Serve-stale feature is not operationally useful - some suggestions for making it better
As described in Support ticket #16171 :
The problem with serve-stale was (and still is after some testing on 9.16.1),
that every client that asks for e.g. "isc.org A" will all have to wait for 10
seconds before they get the stale answer. There seem to be no table of stale
resolvers so each time a request comes in, BIND seems to try the resolver
again to find out if it answers or not.
This really is not helpful - most clients will have given up and gone away and will never get a usable answer.
IF the name is one that is popular, then because of 'clients-per-query' and the fact that we attach any future waiting clients for the same query to the already-existing fetch process, then the late arrivals stand a fighting chance of getting a response from stale cache before they give up - but the majority won't.
See also #1688 - we haven't documented very thoroughly how this works anyway, and we certainly have not documented how it interacts with fetch-limits and other resolver-protecting features.
Here's a sample config that was being used for testing:
stale-answer-enable yes;
stale-answer-ttl 600;
max-stale-ttl 1w;
There is nothing there that provides for a configurable period of 'staleness' so that after the first time the failure to refresh has taken place, a server can immediately serve this stale content to any clients who come along later instead of repeating the refresh attempt (and likely failing again).
I think the issue is that although we do have some control over how stale an answer can be before we stop serving it, we haven't thought sufficiently about how long clients will be prepared to wait for a query response if we have to attempt to refresh and then fail for each client (or set of clients) when queried.

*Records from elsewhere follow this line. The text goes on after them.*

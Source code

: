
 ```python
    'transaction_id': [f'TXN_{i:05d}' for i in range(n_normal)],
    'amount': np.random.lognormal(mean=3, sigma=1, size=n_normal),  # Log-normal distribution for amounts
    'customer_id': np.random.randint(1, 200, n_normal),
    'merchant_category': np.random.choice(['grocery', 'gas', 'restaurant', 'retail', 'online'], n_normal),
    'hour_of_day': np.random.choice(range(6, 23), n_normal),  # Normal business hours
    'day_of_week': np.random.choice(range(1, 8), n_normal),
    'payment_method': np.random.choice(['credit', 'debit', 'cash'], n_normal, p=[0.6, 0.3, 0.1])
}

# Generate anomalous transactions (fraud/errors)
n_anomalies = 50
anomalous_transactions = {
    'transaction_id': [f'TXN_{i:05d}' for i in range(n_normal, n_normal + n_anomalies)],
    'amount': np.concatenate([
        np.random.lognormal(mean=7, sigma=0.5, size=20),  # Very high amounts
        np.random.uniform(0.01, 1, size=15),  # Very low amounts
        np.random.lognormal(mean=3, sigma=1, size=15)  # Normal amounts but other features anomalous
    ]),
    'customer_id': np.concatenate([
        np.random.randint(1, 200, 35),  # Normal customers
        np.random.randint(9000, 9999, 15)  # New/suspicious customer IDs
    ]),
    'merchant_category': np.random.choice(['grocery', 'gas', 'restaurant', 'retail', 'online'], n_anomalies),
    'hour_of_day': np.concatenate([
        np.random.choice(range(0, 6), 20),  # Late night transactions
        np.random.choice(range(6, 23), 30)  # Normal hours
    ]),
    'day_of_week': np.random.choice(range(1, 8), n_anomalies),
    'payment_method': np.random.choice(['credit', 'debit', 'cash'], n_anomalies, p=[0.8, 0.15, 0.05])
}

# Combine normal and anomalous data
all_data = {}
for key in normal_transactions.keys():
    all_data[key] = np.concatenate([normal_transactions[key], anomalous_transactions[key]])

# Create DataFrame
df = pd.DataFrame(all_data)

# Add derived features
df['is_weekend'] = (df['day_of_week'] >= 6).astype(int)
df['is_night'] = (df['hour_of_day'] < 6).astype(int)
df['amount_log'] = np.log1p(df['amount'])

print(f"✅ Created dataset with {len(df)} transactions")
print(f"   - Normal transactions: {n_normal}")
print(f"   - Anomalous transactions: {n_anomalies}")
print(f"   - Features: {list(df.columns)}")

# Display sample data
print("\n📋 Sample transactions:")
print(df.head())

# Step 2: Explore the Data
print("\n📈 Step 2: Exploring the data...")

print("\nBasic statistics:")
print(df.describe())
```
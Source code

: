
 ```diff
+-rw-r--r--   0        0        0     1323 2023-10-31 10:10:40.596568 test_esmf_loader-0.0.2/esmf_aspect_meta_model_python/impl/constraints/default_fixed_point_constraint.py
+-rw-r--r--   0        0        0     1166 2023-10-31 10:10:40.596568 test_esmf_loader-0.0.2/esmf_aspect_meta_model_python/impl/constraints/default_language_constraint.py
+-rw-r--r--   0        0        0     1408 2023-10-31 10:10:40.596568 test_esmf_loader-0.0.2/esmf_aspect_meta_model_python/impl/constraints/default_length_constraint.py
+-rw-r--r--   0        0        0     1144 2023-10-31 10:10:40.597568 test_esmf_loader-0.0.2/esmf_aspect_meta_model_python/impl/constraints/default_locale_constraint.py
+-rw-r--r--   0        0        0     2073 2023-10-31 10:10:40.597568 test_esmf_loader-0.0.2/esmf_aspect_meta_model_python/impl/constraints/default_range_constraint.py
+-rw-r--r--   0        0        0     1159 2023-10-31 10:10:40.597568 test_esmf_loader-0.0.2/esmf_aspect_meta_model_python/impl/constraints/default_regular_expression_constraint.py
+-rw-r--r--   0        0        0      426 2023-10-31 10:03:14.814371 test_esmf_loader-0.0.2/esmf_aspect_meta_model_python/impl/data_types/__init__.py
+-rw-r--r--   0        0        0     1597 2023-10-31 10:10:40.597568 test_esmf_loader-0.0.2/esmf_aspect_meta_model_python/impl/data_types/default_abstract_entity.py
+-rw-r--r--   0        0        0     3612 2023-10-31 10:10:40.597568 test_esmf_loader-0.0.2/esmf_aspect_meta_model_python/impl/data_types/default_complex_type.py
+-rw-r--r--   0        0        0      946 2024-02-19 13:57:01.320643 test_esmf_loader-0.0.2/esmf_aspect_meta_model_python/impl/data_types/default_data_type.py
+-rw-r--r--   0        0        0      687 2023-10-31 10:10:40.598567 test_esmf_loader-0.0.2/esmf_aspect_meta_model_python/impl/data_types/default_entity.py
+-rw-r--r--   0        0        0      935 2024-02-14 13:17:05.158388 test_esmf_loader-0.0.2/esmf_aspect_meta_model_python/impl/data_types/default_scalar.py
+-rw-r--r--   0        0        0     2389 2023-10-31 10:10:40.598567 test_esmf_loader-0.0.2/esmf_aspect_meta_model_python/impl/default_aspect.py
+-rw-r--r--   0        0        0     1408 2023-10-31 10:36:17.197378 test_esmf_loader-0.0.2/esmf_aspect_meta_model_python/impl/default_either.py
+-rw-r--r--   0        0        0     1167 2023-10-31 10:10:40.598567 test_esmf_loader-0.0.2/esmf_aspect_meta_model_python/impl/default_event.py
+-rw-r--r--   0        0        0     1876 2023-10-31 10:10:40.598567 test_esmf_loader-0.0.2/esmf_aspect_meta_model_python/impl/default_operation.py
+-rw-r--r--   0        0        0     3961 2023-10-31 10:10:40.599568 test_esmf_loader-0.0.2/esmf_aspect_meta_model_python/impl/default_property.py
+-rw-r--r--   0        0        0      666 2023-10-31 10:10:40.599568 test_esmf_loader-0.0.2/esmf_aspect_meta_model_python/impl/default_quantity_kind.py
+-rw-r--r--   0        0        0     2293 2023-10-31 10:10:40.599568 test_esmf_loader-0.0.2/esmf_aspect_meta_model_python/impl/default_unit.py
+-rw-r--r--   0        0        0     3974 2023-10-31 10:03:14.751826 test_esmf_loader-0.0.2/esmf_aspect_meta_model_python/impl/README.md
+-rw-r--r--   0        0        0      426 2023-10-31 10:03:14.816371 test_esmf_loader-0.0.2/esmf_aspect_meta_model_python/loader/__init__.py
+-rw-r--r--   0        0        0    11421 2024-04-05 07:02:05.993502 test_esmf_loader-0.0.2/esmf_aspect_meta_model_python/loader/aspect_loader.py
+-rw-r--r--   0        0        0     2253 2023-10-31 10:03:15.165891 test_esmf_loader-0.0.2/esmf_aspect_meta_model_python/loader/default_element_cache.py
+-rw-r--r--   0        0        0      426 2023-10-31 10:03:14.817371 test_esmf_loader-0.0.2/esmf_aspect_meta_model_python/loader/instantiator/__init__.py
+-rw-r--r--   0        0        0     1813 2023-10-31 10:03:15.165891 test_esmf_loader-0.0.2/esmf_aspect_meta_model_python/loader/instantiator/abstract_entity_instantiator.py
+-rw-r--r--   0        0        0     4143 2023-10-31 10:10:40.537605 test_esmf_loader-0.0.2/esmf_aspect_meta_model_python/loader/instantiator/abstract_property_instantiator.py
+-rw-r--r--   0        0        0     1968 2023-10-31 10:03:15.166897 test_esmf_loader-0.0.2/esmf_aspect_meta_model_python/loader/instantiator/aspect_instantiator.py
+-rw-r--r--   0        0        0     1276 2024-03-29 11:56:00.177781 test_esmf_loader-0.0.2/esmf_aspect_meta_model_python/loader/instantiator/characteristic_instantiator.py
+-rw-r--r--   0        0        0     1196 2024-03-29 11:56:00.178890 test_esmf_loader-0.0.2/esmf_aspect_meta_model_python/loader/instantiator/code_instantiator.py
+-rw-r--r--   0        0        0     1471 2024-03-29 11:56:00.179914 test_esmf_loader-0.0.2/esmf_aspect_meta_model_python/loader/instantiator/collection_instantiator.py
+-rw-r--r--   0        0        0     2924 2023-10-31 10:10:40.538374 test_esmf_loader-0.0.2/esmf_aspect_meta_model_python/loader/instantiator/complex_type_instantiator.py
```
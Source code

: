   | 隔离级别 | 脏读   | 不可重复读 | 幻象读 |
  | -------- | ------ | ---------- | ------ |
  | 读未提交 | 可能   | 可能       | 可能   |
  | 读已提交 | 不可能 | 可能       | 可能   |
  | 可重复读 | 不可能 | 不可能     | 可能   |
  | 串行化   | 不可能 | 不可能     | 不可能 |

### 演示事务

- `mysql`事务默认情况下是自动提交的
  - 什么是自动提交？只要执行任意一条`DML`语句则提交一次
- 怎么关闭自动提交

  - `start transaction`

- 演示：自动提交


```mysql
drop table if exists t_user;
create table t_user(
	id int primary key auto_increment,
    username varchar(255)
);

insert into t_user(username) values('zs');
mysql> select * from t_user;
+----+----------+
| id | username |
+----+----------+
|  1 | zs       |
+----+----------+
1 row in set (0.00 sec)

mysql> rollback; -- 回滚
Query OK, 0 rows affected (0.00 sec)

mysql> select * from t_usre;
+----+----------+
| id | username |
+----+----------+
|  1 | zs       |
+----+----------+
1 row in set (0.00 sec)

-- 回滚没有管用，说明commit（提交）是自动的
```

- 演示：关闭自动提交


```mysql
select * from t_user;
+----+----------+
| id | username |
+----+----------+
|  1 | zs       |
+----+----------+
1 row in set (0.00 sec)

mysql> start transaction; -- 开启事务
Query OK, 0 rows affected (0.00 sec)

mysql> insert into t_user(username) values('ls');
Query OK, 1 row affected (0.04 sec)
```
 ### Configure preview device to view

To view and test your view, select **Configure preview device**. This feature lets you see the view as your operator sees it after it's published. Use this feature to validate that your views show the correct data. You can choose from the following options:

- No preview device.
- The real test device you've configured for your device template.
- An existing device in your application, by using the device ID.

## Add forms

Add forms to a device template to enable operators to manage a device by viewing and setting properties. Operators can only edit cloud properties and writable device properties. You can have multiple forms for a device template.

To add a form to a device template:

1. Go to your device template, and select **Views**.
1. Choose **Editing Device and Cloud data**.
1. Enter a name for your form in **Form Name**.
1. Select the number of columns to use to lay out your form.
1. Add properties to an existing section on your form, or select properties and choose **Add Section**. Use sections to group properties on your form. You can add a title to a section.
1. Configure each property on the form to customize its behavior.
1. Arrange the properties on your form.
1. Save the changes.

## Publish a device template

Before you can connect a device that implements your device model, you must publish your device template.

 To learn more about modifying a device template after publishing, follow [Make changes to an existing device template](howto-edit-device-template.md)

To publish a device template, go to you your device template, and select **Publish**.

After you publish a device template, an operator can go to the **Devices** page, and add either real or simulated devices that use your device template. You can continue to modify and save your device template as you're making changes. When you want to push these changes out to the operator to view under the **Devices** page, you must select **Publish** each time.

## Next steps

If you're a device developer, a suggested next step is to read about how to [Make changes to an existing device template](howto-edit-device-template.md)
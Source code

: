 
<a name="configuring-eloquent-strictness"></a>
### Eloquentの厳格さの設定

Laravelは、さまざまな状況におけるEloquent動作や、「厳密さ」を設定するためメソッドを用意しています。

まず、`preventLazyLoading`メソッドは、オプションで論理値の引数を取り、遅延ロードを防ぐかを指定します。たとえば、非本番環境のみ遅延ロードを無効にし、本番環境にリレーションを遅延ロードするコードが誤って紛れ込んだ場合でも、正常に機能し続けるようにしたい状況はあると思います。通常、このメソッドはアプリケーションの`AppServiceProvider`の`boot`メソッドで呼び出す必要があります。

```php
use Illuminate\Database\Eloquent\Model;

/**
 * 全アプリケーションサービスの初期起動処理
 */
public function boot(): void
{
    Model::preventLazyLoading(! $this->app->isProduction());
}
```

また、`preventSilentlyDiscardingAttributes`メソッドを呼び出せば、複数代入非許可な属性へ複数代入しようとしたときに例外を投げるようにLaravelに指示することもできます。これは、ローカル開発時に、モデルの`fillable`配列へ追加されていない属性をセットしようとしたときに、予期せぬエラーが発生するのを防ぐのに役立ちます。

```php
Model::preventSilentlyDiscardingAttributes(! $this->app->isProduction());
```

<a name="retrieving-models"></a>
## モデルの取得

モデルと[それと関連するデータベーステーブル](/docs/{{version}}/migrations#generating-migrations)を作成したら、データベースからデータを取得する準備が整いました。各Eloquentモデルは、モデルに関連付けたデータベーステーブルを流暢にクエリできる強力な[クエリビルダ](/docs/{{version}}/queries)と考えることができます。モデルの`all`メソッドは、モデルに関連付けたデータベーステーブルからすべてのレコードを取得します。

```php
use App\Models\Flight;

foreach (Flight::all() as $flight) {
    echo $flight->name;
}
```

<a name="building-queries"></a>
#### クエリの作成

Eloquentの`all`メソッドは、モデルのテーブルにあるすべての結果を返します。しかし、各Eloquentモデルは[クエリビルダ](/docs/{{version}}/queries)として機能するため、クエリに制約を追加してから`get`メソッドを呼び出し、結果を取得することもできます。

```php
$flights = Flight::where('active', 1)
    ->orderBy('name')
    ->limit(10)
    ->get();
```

Note: I do not think we should immediately serve stale answers whenever there's cache content available that has recently expired - this is not what we're trying to achieve. The idea of serve-stale as the converse of pre-fetch ('post-fetch'?) is somehow terribly tempting because it feels like it would be faster and a better experience for the clients, plus there's this nice symmetry with pre-fetch logic. But I think it's wrong - and would absolutely break how we handle TTL=0 answers today. Authoritative server operators expect resolvers to come back to them as soon as their cached content expired. We should not skip this step.
But what would be more helpful (to both clients and to servers) when there are non-responding authoritative servers, would be a way to flag a stale answer with the timestamp of when the last failing refresh attempt occurred, and if a client queries the same name again within a suitable time period (configurable? Something like 10s feels like a good default here), then the stale answer gets used right away.
We're preserving resolver resources by doing this (and anyway, if we couldn't resolve this name 1s ago, why are we trying again immediately if we've got something usable-but-stale in cache we could use instead?)